SINTANG, HK – Kepala Badan Penanggulangan Bencana Daerah (BPBD) Kabupaten Sintang, Abdul Sufryadi, menegaskan pentingnya pembentukan pos siaga di sejumlah titik rawan bencana.
Ia menilai langkah ini untuk menghadapi dinamika cuaca ekstrem dan meningkatnya intensitas bencana hidrometeorologi sepanjang tahun 2025.
Menurut Abdul, perubahan iklim yang tidak menentu menuntut penanganan bencana yang lebih responsif dan terstruktur. Pos siaga, ujarnya, bukan hanya fasilitas fisik, tetapi juga pusat koordinasi cepat yang menghubungkan masyarakat, relawan, dan unsur pemerintah dalam waktu singkat.
“Kami berharap di setiap titik rawan bencana, terutama wilayah bantaran sungai, perbukitan, dan desa terpencil, dapat dibentuk pos siaga. Ini penting agar respons lapangan bisa lebih cepat, terukur, dan tepat sasaran,” jelasnya.

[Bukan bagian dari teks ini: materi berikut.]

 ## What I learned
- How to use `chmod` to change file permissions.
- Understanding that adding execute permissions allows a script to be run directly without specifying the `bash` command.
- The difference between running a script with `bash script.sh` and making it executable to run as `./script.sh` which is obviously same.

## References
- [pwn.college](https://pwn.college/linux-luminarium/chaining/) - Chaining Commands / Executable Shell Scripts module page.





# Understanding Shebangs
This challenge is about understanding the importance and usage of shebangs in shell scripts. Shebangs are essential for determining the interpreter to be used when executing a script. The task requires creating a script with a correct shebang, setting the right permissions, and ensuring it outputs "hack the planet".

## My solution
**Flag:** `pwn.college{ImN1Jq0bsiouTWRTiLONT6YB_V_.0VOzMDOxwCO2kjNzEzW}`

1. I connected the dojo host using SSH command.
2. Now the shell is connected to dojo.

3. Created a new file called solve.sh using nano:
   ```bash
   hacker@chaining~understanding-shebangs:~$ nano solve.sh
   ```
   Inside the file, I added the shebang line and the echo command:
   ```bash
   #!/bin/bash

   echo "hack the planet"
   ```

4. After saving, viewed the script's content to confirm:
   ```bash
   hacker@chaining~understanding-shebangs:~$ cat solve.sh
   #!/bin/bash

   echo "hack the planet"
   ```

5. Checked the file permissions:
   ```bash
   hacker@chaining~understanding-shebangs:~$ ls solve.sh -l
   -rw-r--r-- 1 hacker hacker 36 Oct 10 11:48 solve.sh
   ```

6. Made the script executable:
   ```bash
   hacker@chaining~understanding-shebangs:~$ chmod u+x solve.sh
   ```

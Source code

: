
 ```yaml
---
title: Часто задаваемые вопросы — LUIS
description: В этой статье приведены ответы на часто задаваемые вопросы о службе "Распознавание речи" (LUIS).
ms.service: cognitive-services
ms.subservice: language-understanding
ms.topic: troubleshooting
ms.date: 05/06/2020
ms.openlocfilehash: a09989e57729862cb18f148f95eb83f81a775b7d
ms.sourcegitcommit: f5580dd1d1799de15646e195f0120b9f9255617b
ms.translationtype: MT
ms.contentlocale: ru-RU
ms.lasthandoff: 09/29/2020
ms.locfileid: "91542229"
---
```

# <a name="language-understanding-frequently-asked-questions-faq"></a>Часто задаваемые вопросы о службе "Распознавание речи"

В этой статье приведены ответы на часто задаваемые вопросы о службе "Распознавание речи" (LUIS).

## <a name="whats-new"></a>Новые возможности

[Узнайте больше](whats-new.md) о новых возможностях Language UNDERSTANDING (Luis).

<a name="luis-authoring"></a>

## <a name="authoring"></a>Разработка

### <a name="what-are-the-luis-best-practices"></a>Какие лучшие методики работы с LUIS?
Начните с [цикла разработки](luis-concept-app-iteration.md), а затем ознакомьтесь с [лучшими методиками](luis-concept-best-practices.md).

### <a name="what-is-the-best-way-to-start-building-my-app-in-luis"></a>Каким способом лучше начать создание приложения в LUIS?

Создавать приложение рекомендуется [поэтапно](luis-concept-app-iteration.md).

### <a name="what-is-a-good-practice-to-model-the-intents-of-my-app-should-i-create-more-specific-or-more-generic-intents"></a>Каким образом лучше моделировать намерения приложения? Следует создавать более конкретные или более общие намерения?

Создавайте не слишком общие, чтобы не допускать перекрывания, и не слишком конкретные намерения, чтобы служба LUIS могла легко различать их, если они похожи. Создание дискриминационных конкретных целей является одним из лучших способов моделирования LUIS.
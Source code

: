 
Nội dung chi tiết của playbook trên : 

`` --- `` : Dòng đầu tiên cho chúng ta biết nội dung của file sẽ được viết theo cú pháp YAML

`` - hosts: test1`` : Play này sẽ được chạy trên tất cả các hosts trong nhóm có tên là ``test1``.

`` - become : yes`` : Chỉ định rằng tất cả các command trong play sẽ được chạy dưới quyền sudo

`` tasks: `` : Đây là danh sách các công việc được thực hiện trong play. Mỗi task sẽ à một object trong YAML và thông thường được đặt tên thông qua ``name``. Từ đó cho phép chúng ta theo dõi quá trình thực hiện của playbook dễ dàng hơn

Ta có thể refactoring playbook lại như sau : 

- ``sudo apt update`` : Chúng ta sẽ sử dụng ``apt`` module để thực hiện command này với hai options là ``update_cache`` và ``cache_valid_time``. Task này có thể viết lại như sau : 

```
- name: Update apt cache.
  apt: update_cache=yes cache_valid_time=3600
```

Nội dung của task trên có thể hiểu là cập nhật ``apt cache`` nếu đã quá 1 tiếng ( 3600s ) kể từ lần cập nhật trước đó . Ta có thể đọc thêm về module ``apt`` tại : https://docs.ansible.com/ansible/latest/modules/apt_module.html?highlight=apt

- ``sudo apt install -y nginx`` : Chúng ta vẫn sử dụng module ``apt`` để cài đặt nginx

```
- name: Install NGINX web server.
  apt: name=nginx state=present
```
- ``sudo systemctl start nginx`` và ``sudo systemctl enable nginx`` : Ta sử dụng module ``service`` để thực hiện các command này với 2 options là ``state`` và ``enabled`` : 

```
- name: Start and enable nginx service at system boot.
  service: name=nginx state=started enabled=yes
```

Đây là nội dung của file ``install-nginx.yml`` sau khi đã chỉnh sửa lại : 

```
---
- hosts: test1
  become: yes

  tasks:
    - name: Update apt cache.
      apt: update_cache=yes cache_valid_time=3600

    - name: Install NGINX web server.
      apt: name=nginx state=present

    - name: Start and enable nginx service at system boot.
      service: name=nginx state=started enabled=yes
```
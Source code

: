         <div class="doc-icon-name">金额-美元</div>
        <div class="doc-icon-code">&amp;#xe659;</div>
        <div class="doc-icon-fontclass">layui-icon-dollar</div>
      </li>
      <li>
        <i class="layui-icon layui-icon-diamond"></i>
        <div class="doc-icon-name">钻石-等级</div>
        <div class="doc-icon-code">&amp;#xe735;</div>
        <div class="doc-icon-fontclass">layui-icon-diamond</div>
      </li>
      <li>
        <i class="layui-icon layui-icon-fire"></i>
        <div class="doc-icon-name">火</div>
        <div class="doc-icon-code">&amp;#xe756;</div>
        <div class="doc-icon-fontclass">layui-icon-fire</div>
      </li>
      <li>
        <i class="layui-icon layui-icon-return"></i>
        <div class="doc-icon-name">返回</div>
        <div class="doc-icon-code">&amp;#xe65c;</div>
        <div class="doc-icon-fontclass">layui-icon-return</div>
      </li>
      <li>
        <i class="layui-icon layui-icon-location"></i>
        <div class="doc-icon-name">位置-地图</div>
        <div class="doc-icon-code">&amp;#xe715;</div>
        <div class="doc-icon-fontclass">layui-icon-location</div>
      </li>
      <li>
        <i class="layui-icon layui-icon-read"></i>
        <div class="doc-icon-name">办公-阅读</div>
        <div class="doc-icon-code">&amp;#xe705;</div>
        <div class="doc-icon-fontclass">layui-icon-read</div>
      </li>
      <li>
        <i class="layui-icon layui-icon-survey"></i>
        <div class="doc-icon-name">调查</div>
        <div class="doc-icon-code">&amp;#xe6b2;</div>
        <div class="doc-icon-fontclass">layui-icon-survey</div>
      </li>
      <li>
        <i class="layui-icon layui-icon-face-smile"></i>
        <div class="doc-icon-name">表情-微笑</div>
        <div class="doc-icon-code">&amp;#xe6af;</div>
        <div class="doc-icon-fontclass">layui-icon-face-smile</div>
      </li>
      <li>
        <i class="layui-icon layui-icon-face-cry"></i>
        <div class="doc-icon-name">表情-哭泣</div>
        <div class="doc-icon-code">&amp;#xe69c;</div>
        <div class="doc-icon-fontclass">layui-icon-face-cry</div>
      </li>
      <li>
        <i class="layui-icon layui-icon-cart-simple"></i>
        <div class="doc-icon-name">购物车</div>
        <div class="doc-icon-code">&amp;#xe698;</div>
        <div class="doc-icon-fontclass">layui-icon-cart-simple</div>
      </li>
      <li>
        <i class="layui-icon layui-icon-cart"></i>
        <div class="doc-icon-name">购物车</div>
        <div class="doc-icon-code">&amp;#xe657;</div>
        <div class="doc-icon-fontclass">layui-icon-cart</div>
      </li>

Berdasarkan data BPBD Sintang, wilayah Ketungau Hulu, Binjai Hulu, dan Dedai termasuk kawasan dengan tingkat kerawanan tinggi, terutama terhadap potensi banjir bandang dan tanah longsor.
Dalam beberapa bulan terakhir, curah hujan ekstrem telah memicu sejumlah kejadian bencana yang menyebabkan warga harus mengungsi serta memerlukan bantuan logistik dan evakuasi darurat. Kondisi ini mendorong BPBD memperkuat mitigasi berbasis komunitas sebagai strategi utama.
Upaya pembentukan pos siaga ini juga sejalan dengan arahan Badan Nasional Penanggulangan Bencana (BNPB), yang menekankan pentingnya peningkatan kapasitas lokal dalam menghadapi risiko bencana. Pos siaga nantinya akan dilengkapi perangkat komunikasi darurat, peralatan evakuasi, dan menjadi titik pelatihan rutin bagi masyarakat.
Abdul menegaskan bahwa kesiapsiagaan di tingkat desa sangat menentukan keberhasilan penanganan bencana.
“Tanpa mitigasi yang kuat di level komunitas, potensi korban jiwa dan kerugian material akan lebih besar. Bencana itu tidak menunggu, karenanya pencegahan harus hadir sebelum kejadian,” tegasnya.
Saat ini BPBD Sintang tengah menyusun skema penganggaran dan menggandeng pemerintah desa serta kecamatan untuk menentukan lokasi prioritas pendirian pos siaga.
Melalui penguatan kesiapsiagaan berbasis wilayah rawan, BPBD berharap Kabupaten Sintang memiliki sistem tanggap bencana yang lebih tangguh, cepat, dan terorganisasi dalam menghadapi ancaman yang semakin kompleks.